Teen well-being and child safety are extremely important to us. We have many teams dedicated to these issues, and we lead the industry in a lot of the areas we’re here to discuss. 

We’ve built more than 30 tools, resources, and features to help protect teens and give parents oversight and control over how teens are using our services, including: 

  • Parental supervision tools, which let teens or their parents set daily limits for the total time that teens can spend on Instagram, Facebook, Messenger, Quest, and Horizon. Teens and parents can also set scheduled breaks that block access during specific hours of the day, such as during school or dinner time. So far, over 90% of U.S. teens are still using daily limits 30 days after initial adoption.
  • Take A Break notifications, which show full-screen reminders to leave the Instagram app. 
  • Prompting teens to turn on Quiet Mode, which turns off notifications and auto-replies to messages if they’re on the app for a specific amount of time at night. 
  • Nudges, which include alerts that notify teens that it might be time to look at something different if they’ve been scrolling on the same topic for a while, or that it’s getting late and might be time to close the app for the night.
  • Age verification technology on Instagram to confirm a teen’s age when they change their birthday from under 18 to over 18. 

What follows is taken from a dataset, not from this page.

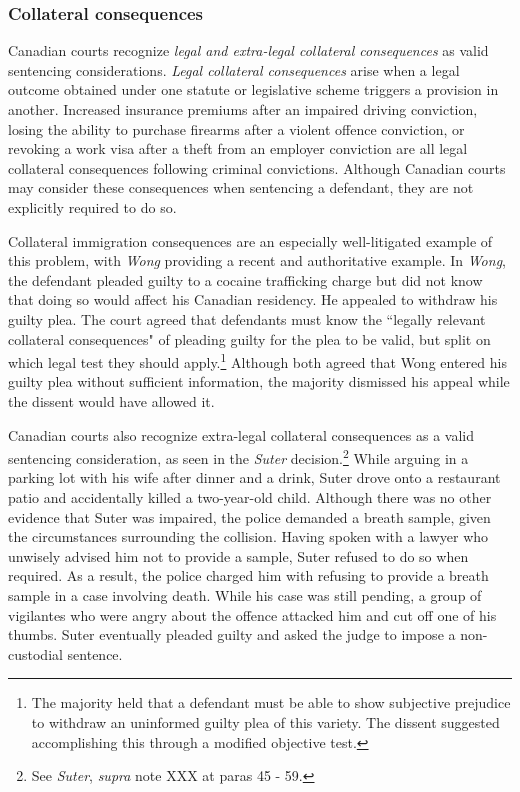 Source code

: \subsubsection{Collateral consequences}

Canadian courts recognize \textit{legal and extra-legal collateral consequences} as valid sentencing considerations. \textit{Legal collateral consequences} arise when a legal outcome obtained under one statute or legislative scheme triggers a provision in another. Increased insurance premiums after an impaired driving conviction, losing the ability to purchase firearms after a violent offence conviction, or revoking a work visa after a theft from an employer conviction are all legal collateral consequences following criminal convictions. Although Canadian courts may consider these consequences when sentencing a defendant, they are not explicitly required to do so. 

Collateral immigration consequences are an especially well-litigated example of this problem, with \textit{Wong} providing a recent and authoritative example. In \textit{Wong}, the defendant pleaded guilty to a cocaine trafficking charge but did not know that doing so would affect his Canadian residency. He appealed to withdraw his guilty plea. The court agreed that defendants must know the ``legally relevant collateral consequences" of pleading guilty for the plea to be valid, but split on which legal test they should apply.\footnote{The majority held that a defendant must be able to show subjective prejudice to withdraw an uninformed guilty plea of this variety. The dissent suggested accomplishing this through a modified objective test.} Although both agreed that Wong entered his guilty plea without sufficient information, the majority dismissed his appeal while the dissent would have allowed it.

Canadian courts also recognize extra-legal collateral consequences as a valid sentencing consideration, as seen in the \textit{Suter} decision.\footnote{See \textit{Suter}, \textit{supra} note XXX at paras 45 - 59.} While arguing in a parking lot with his wife after dinner and a drink, Suter drove onto a restaurant patio and accidentally killed a two-year-old child. Although there was no other evidence that Suter was impaired, the police demanded a breath sample, given the circumstances surrounding the collision. Having spoken with a lawyer who unwisely advised him not to provide a sample, Suter refused to do so when required. As a result, the police charged him with refusing to provide a breath sample in a case involving death. While his case was still pending, a group of vigilantes who were angry about the offence attacked him and cut off one of his thumbs. Suter eventually pleaded guilty and asked the judge to impose a non-custodial sentence.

We also provide special protection for teen accounts: 

  • Accounts for people under 16 (or under 18 in certain countries) are defaulted to private, so teens can control who sees or responds to their content. 
  • Teens are defaulted into the most restrictive content and recommendations settings to make it more difficult to come across potentially sensitive content or accounts. 99% of teens who are defaulted globally and in the U.S. are still using this setting a year later.
  • We recently announced additional steps to help protect teens from unwanted contact, turning off their ability to receive DMs from anyone they don’t follow or aren’t connected to on Instagram—including other teens—by default.
  • We prompt teens to review and restrict their privacy settings. 
  • We offer the option to hide like counts, so people don’t have to show others like counts on their own posts or see likes on other people’s posts.

In addition to these teen-specific protections, we hide results for searches for terms related to suicide, self-harm, and eating disorders, instead offering access to expert resources for everyone on Instagram. 

Parents and guardians know what’s best for their teens, so we also make it easy for them to be involved in their teens’ online experiences with supervision tools and expert-backed resources: 

  • Parents can decide when, and for how long, their teens use Instagram, see who their teens are following, and receive reports when they block someone or report something. 
  • On Facebook, parents can see insights like time spent, schedule breaks for their teens, and access expert resources on managing their teens’ time online.
  • Over 90% of guardians and teens in the U.S. who choose supervision experiences on Facebook or Instagram are still using them 30 days after initial adoption.
  • We’ve implemented similar parental supervision tools across our apps. 

We’ve built tools and policies specifically to help young people manage interactions with adults:

  • As noted above, we turn off teens’ ability to receive messages from anyone they don’t follow or aren’t connected to on Instagram by default. If a teen is already connected with a potentially suspicious adult, we send the teen a safety notice.
  • We restrict adults over the age of 19 from messaging teens who don’t follow them, and we limit the type and number of direct messages people can send to someone who doesn’t follow them to one text-only message.
  • We use prompts or safety notices to encourage teens to be cautious in conversations with adults they’re already connected to, and give them an option to end the conversation, or to block, report, or restrict the adult. 
  • We’ve made it easier to report content with a new dedicated option to prioritize a report if it “involves a child” on Facebook and Instagram.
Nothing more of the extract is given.